Pictures paired with source code
=== Begin Enclosure ===
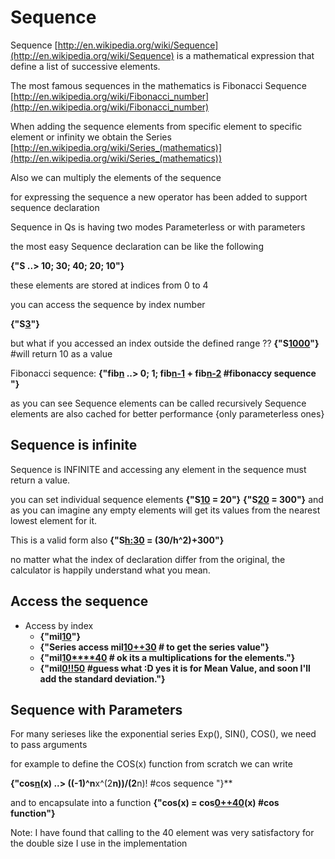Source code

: # Sequence


Sequence [http://en.wikipedia.org/wiki/Sequence](http://en.wikipedia.org/wiki/Sequence) is a mathematical expression that define a list of successive elements.

The most famous sequences in the mathematics is Fibonacci Sequence [http://en.wikipedia.org/wiki/Fibonacci_number](http://en.wikipedia.org/wiki/Fibonacci_number)

When adding the sequence elements from specific element to specific element or infinity we obtain the Series  [http://en.wikipedia.org/wiki/Series_(mathematics)](http://en.wikipedia.org/wiki/Series_(mathematics))

Also we can multiply the elements of the sequence

for expressing the sequence a new operator has been added to support sequence declaration

Sequence in Qs is having two modes  Parameterless or with parameters

the most easy Sequence declaration can be like the following

**{"S[]() ..> 10; 30; 40; 20; 10"}**

these elements are stored at indices from 0 to 4

you can access the sequence by index number

**{"S[3](3)"}**

but what if you accessed an index outside the defined range ??
**{"S[1000](1000)"}**   #will return 10 as a value

Fibonacci sequence:
**{"fib[n](n) ..> 0; 1; fib[n-1](n-1) + fib[n-2](n-2)			#fibonaccy sequence  "}**

as you can see Sequence elements can be called recursively
Sequence elements are also cached for better performance  {only parameterless ones}


## Sequence is infinite
Sequence is INFINITE  and accessing any element in the sequence must return a value.

you  can set individual sequence elements 
**{"S[10](10) = 20"}**
**{"S[20](20) = 300"}**
and as you can imagine any empty elements will get its values from the nearest lowest element for it.

This is a valid form also
**{"S[h:30](h_30) = (30/h^2)+300"}**

no matter what the index of declaration differ from the original, the calculator is happily understand what you mean.

## Access the sequence
* Access by index
	* **{"mil[10](10)"}**
	* **{"Series access mil[10++30](10++30)     # to get the series value"}**
	* **{"mil[10****40](10____40)                            # ok its a multiplications for the elements."}**
	* **{"mil[0!!50](0!!50)                              #guess what :D  yes it is for Mean Value,  and soon I'll add the standard deviation."}**

## Sequence with Parameters
For many serieses like the exponential series Exp(), SIN(), COS(),  we need to pass arguments

for example to define the COS(x) function from scratch we can write

**{"cos[n](n)(x) ..> ((-1)^n**x^(2**n))/(2**n)!			#cos sequence "}**

and to encapsulate into a function
**{"cos(x) = cos[0++40](0++40)(x)							#cos function"}**

Note: I have found that calling to the 40 element was very satisfactory for the double size I use in the implementation 



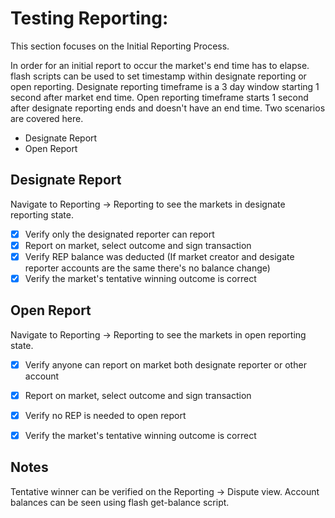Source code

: # Testing Reporting:

This section focuses on the Initial Reporting Process.

In order for an initial report to occur the market's end time has to elapse. flash scripts can be used to set timestamp within designate reporting or open reporting. Designate reporting timeframe is a 3 day window starting 1 second after market end time. Open reporting timeframe starts 1 second after designate reporting ends and doesn't have an end time. Two scenarios are covered here.

  * Designate Report
  * Open Report

## Designate Report

Navigate to Reporting -> Reporting to see the markets in designate reporting state. 

- [x] Verify only the designated reporter can report
- [x] Report on market, select outcome and sign transaction
- [x] Verify REP balance was deducted (If market creator and desigate reporter accounts are the same there's no balance change)
- [x] Verify the market's tentative winning outcome is correct

## Open Report

Navigate to Reporting -> Reporting to see the markets in open reporting state.

- [x] Verify anyone can report on market both designate reporter or other account
- [x] Report on market, select outcome and sign transaction
- [x] Verify no REP is needed to open report
- [x] Verify the market's tentative winning outcome is correct



## Notes

Tentative winner can be verified on the Reporting -> Dispute view. Account balances can be seen using flash get-balance script. 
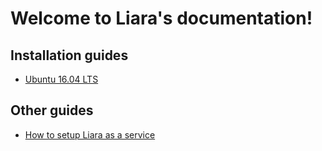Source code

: # Welcome to Liara's documentation!

## Installation guides

* [Ubuntu 16.04 LTS](ubuntuserver)

## Other guides

* [How to setup Liara as a service](service)
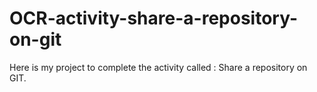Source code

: # OCR-activity-share-a-repository-on-git
Here is my project to complete the activity called : Share a repository on GIT.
=== End Enclosure ===
## [Exercise goal]
Search the entries for the word "Navigate" and copy every line that holds it.

## [Answer]
Navigate to Reporting -> Reporting to see the markets in designate reporting state. 
Navigate to Reporting -> Reporting to see the markets in open reporting state.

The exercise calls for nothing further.